| Task goal |
The records below are to be reproduced exactly, with every picture left out.

Saved data entries

- - - - - - -

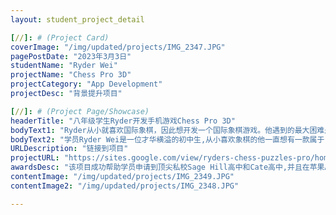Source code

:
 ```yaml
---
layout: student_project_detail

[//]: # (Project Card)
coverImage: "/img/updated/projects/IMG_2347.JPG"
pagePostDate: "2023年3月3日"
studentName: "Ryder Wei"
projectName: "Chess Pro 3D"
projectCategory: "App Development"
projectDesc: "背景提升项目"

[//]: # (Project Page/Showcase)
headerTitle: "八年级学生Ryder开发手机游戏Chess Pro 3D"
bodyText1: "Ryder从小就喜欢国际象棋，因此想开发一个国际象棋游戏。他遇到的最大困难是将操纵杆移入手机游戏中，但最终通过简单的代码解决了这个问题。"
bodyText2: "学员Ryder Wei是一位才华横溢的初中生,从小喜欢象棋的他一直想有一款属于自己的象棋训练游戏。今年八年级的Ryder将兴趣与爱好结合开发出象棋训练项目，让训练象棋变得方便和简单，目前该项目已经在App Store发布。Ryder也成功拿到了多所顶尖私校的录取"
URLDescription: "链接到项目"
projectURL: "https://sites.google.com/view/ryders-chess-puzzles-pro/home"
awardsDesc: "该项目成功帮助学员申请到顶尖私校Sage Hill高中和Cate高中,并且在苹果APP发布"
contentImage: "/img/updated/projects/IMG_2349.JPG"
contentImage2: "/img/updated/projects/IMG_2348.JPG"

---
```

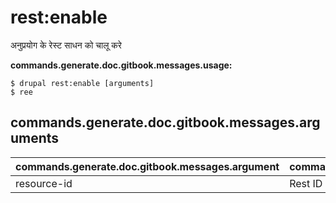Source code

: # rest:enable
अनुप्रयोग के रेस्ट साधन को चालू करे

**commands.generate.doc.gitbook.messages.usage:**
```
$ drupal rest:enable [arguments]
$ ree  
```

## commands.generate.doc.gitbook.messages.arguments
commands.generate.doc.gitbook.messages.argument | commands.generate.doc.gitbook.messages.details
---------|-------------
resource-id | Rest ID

- - - - - - -

| Response area |
Source code

:
 ```yaml
---
layout: student_project_detail

[//]: # (Project Card)
coverImage: "/img/updated/projects/IMG_2347.JPG"
pagePostDate: "2023年3月3日"
studentName: "Ryder Wei"
projectName: "Chess Pro 3D"
projectCategory: "App Development"
projectDesc: "背景提升项目"

[//]: # (Project Page/Showcase)
headerTitle: "八年级学生Ryder开发手机游戏Chess Pro 3D"
bodyText1: "Ryder从小就喜欢国际象棋，因此想开发一个国际象棋游戏。他遇到的最大困难是将操纵杆移入手机游戏中，但最终通过简单的代码解决了这个问题。"
bodyText2: "学员Ryder Wei是一位才华横溢的初中生,从小喜欢象棋的他一直想有一款属于自己的象棋训练游戏。今年八年级的Ryder将兴趣与爱好结合开发出象棋训练项目，让训练象棋变得方便和简单，目前该项目已经在App Store发布。Ryder也成功拿到了多所顶尖私校的录取"
URLDescription: "链接到项目"
projectURL: "https://sites.google.com/view/ryders-chess-puzzles-pro/home"
awardsDesc: "该项目成功帮助学员申请到顶尖私校Sage Hill高中和Cate高中,并且在苹果APP发布"
contentImage: "/img/updated/projects/IMG_2349.JPG"
contentImage2: "/img/updated/projects/IMG_2348.JPG"

---
```

Source code

: # rest:enable
अनुप्रयोग के रेस्ट साधन को चालू करे

**commands.generate.doc.gitbook.messages.usage:**
```
$ drupal rest:enable [arguments]
$ ree  
```

## commands.generate.doc.gitbook.messages.arguments
commands.generate.doc.gitbook.messages.argument | commands.generate.doc.gitbook.messages.details
---------|-------------
resource-id | Rest ID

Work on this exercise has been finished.